▶ _Source material_
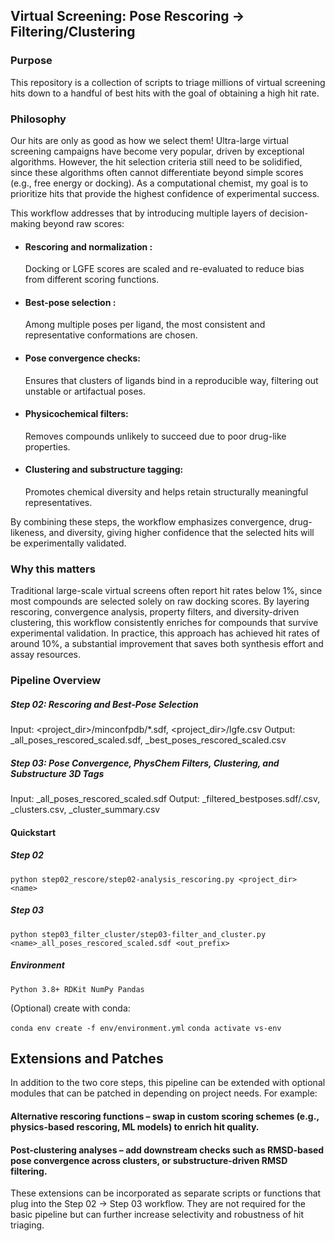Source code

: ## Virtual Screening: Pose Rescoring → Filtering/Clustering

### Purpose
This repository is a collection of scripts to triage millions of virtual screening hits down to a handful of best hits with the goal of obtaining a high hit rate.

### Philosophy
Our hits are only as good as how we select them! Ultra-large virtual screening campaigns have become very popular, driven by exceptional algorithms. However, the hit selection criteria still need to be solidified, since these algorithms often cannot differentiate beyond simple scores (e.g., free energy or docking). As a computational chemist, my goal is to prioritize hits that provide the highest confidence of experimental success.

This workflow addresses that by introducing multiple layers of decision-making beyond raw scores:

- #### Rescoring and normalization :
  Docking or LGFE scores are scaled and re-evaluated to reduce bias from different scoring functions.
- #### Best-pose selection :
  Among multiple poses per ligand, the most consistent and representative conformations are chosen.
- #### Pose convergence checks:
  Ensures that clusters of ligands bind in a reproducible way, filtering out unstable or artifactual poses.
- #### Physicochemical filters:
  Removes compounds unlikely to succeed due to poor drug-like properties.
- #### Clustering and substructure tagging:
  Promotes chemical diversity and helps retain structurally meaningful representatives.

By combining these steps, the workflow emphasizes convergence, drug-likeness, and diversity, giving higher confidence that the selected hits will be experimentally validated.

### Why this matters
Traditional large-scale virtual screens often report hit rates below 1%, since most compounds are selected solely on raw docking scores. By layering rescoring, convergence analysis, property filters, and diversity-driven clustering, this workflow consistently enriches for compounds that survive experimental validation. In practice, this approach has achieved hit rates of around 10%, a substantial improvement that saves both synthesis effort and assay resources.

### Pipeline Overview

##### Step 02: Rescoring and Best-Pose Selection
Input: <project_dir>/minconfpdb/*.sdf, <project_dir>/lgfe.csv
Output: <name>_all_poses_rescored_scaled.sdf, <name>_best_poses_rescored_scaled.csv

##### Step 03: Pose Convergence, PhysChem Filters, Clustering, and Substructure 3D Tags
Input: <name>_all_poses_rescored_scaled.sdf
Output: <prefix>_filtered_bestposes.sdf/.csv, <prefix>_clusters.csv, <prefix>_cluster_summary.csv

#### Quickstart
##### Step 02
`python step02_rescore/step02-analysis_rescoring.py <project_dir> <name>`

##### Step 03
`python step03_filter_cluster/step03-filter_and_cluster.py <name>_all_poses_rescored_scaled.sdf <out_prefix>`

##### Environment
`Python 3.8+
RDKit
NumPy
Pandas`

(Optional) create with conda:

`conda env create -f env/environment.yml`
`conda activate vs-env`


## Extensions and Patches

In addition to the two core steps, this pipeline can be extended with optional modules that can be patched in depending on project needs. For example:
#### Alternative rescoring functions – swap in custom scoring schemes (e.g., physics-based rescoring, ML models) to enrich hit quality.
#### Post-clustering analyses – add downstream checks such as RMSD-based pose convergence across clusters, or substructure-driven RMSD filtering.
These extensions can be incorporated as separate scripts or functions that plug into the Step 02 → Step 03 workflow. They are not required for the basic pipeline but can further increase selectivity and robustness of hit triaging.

--

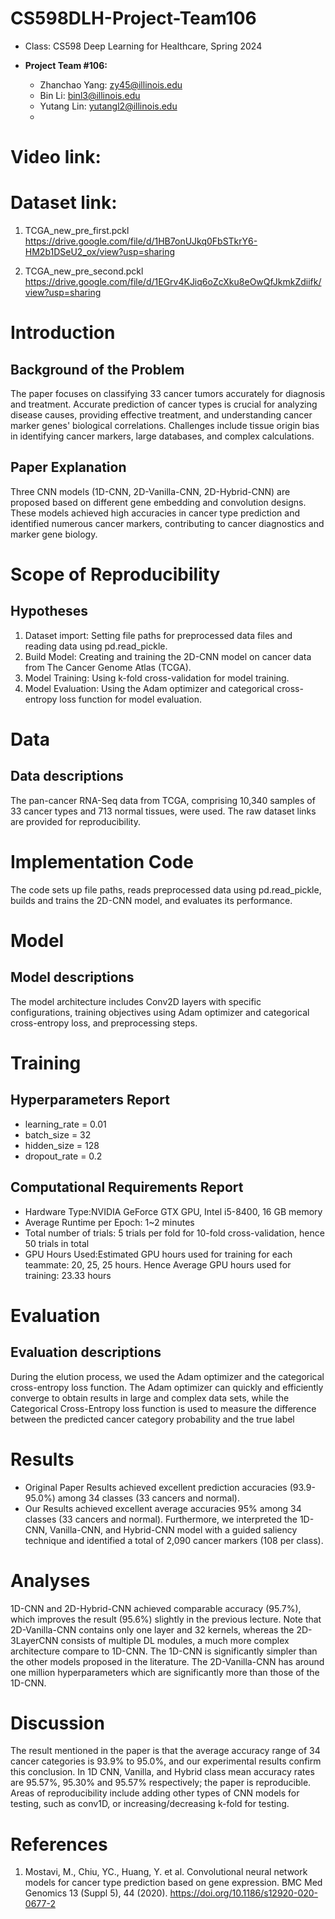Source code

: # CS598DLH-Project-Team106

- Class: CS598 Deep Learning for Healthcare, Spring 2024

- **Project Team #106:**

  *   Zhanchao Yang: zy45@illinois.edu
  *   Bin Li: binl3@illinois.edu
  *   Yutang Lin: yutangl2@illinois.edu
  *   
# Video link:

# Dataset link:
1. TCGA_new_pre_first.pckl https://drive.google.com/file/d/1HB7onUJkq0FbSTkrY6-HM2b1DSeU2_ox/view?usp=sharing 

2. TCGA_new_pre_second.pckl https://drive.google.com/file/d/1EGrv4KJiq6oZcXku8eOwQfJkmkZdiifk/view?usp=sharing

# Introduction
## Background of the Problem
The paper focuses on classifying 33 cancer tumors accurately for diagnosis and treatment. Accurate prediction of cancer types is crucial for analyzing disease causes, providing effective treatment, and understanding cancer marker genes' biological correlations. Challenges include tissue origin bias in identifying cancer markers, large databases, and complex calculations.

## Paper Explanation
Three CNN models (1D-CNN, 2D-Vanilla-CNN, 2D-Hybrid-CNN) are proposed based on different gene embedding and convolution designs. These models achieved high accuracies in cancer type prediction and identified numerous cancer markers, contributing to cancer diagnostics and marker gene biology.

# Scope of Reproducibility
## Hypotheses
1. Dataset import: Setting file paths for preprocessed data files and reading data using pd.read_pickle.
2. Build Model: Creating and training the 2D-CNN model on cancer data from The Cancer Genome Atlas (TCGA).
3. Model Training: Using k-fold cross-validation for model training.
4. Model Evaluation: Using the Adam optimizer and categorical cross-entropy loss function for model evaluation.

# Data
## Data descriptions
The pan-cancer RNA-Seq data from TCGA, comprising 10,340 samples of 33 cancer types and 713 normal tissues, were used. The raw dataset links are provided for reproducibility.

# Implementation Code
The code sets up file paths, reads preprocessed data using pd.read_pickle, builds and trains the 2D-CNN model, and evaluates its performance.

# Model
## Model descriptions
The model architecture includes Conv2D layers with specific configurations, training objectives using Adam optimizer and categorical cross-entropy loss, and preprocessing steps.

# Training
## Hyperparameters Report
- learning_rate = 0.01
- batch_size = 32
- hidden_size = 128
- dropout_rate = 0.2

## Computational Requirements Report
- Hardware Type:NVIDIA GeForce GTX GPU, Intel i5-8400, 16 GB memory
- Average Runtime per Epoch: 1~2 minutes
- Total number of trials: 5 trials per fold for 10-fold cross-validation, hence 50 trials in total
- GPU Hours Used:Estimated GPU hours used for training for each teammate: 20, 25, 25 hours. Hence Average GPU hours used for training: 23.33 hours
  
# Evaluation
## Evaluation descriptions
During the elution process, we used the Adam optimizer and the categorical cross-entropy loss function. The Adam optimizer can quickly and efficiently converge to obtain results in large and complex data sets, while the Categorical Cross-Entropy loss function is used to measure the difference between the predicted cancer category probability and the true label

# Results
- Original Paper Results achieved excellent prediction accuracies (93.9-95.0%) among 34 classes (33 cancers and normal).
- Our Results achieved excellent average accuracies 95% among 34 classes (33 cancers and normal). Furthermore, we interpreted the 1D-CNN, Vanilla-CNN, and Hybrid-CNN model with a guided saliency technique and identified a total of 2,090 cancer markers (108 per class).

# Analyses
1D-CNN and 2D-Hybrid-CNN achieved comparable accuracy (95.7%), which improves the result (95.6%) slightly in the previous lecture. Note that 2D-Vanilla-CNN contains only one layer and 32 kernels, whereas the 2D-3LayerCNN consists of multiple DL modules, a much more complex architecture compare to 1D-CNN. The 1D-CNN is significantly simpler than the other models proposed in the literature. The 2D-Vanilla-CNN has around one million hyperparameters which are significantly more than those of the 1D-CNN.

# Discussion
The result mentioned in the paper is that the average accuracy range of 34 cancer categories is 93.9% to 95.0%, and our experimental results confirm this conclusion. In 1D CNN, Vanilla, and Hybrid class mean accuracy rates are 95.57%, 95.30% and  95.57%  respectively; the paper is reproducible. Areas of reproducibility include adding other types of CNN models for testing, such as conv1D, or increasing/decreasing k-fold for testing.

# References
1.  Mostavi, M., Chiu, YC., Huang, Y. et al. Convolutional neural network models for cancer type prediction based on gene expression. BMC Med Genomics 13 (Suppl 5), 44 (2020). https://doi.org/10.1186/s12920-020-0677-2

▶ _Task requirements_
Where a line in the records above includes the string "drug", show it.

▶ _Answer for this exercise_
  Removes compounds unlikely to succeed due to poor drug-like properties.
By combining these steps, the workflow emphasizes convergence, drug-likeness, and diversity, giving higher confidence that the selected hits will be experimentally validated.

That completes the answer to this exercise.